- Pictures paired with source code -

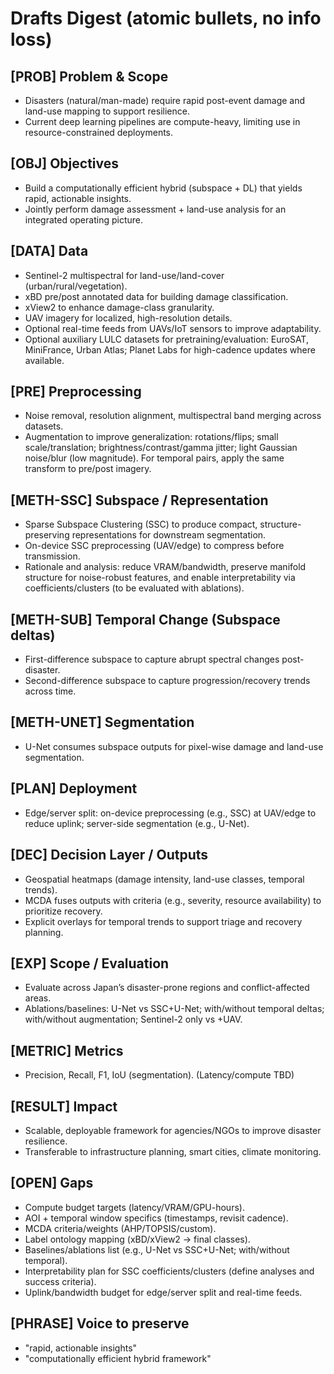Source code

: # Drafts Digest (atomic bullets, no info loss)

## [PROB] Problem & Scope
- Disasters (natural/man-made) require rapid post-event damage and land-use mapping to support resilience.
- Current deep learning pipelines are compute-heavy, limiting use in resource-constrained deployments.

## [OBJ] Objectives
- Build a computationally efficient hybrid (subspace + DL) that yields rapid, actionable insights.
- Jointly perform damage assessment + land-use analysis for an integrated operating picture.

## [DATA] Data
- Sentinel-2 multispectral for land-use/land-cover (urban/rural/vegetation).
- xBD pre/post annotated data for building damage classification.
- xView2 to enhance damage-class granularity.
- UAV imagery for localized, high-resolution details.
- Optional real-time feeds from UAVs/IoT sensors to improve adaptability.
- Optional auxiliary LULC datasets for pretraining/evaluation: EuroSAT, MiniFrance, Urban Atlas; Planet Labs for high-cadence updates where available.

## [PRE] Preprocessing
- Noise removal, resolution alignment, multispectral band merging across datasets.
- Augmentation to improve generalization: rotations/flips; small scale/translation; brightness/contrast/gamma jitter; light Gaussian noise/blur (low magnitude). For temporal pairs, apply the same transform to pre/post imagery.

## [METH-SSC] Subspace / Representation
- Sparse Subspace Clustering (SSC) to produce compact, structure-preserving representations for downstream segmentation.
- On-device SSC preprocessing (UAV/edge) to compress before transmission.
- Rationale and analysis: reduce VRAM/bandwidth, preserve manifold structure for noise-robust features, and enable interpretability via coefficients/clusters (to be evaluated with ablations).

## [METH-SUB] Temporal Change (Subspace deltas)
- First-difference subspace to capture abrupt spectral changes post-disaster.
- Second-difference subspace to capture progression/recovery trends across time.

## [METH-UNET] Segmentation
- U-Net consumes subspace outputs for pixel-wise damage and land-use segmentation.

## [PLAN] Deployment
- Edge/server split: on-device preprocessing (e.g., SSC) at UAV/edge to reduce uplink; server-side segmentation (e.g., U-Net).

## [DEC] Decision Layer / Outputs
- Geospatial heatmaps (damage intensity, land-use classes, temporal trends).
- MCDA fuses outputs with criteria (e.g., severity, resource availability) to prioritize recovery.
- Explicit overlays for temporal trends to support triage and recovery planning.

## [EXP] Scope / Evaluation
- Evaluate across Japan’s disaster-prone regions and conflict-affected areas.
- Ablations/baselines: U-Net vs SSC+U-Net; with/without temporal deltas; with/without augmentation; Sentinel-2 only vs +UAV.

## [METRIC] Metrics
- Precision, Recall, F1, IoU (segmentation). (Latency/compute TBD)

## [RESULT] Impact
- Scalable, deployable framework for agencies/NGOs to improve disaster resilience.
- Transferable to infrastructure planning, smart cities, climate monitoring.

## [OPEN] Gaps
- Compute budget targets (latency/VRAM/GPU-hours).
- AOI + temporal window specifics (timestamps, revisit cadence).
- MCDA criteria/weights (AHP/TOPSIS/custom).
- Label ontology mapping (xBD/xView2 -> final classes).
- Baselines/ablations list (e.g., U-Net vs SSC+U-Net; with/without temporal).
- Interpretability plan for SSC coefficients/clusters (define analyses and success criteria).
- Uplink/bandwidth budget for edge/server split and real-time feeds.

## [PHRASE] Voice to preserve
- "rapid, actionable insights"
- "computationally efficient hybrid framework"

- EXERCISE DETAILS -
Output the records exactly, please. The pictures are not part of the copy.

- RESPONSE -
Source code

: # Drafts Digest (atomic bullets, no info loss)

## [PROB] Problem & Scope
- Disasters (natural/man-made) require rapid post-event damage and land-use mapping to support resilience.
- Current deep learning pipelines are compute-heavy, limiting use in resource-constrained deployments.

## [OBJ] Objectives
- Build a computationally efficient hybrid (subspace + DL) that yields rapid, actionable insights.
- Jointly perform damage assessment + land-use analysis for an integrated operating picture.

## [DATA] Data
- Sentinel-2 multispectral for land-use/land-cover (urban/rural/vegetation).
- xBD pre/post annotated data for building damage classification.
- xView2 to enhance damage-class granularity.
- UAV imagery for localized, high-resolution details.
- Optional real-time feeds from UAVs/IoT sensors to improve adaptability.
- Optional auxiliary LULC datasets for pretraining/evaluation: EuroSAT, MiniFrance, Urban Atlas; Planet Labs for high-cadence updates where available.

## [PRE] Preprocessing
- Noise removal, resolution alignment, multispectral band merging across datasets.
- Augmentation to improve generalization: rotations/flips; small scale/translation; brightness/contrast/gamma jitter; light Gaussian noise/blur (low magnitude). For temporal pairs, apply the same transform to pre/post imagery.

## [METH-SSC] Subspace / Representation
- Sparse Subspace Clustering (SSC) to produce compact, structure-preserving representations for downstream segmentation.
- On-device SSC preprocessing (UAV/edge) to compress before transmission.
- Rationale and analysis: reduce VRAM/bandwidth, preserve manifold structure for noise-robust features, and enable interpretability via coefficients/clusters (to be evaluated with ablations).

## [METH-SUB] Temporal Change (Subspace deltas)
- First-difference subspace to capture abrupt spectral changes post-disaster.
- Second-difference subspace to capture progression/recovery trends across time.

## [METH-UNET] Segmentation
- U-Net consumes subspace outputs for pixel-wise damage and land-use segmentation.

## [PLAN] Deployment
- Edge/server split: on-device preprocessing (e.g., SSC) at UAV/edge to reduce uplink; server-side segmentation (e.g., U-Net).

## [DEC] Decision Layer / Outputs
- Geospatial heatmaps (damage intensity, land-use classes, temporal trends).
- MCDA fuses outputs with criteria (e.g., severity, resource availability) to prioritize recovery.
- Explicit overlays for temporal trends to support triage and recovery planning.

## [EXP] Scope / Evaluation
- Evaluate across Japan’s disaster-prone regions and conflict-affected areas.
- Ablations/baselines: U-Net vs SSC+U-Net; with/without temporal deltas; with/without augmentation; Sentinel-2 only vs +UAV.

## [METRIC] Metrics
- Precision, Recall, F1, IoU (segmentation). (Latency/compute TBD)

## [RESULT] Impact
- Scalable, deployable framework for agencies/NGOs to improve disaster resilience.
- Transferable to infrastructure planning, smart cities, climate monitoring.

## [OPEN] Gaps
- Compute budget targets (latency/VRAM/GPU-hours).
- AOI + temporal window specifics (timestamps, revisit cadence).
- MCDA criteria/weights (AHP/TOPSIS/custom).
- Label ontology mapping (xBD/xView2 -> final classes).
- Baselines/ablations list (e.g., U-Net vs SSC+U-Net; with/without temporal).
- Interpretability plan for SSC coefficients/clusters (define analyses and success criteria).
- Uplink/bandwidth budget for edge/server split and real-time feeds.

## [PHRASE] Voice to preserve
- "rapid, actionable insights"
- "computationally efficient hybrid framework"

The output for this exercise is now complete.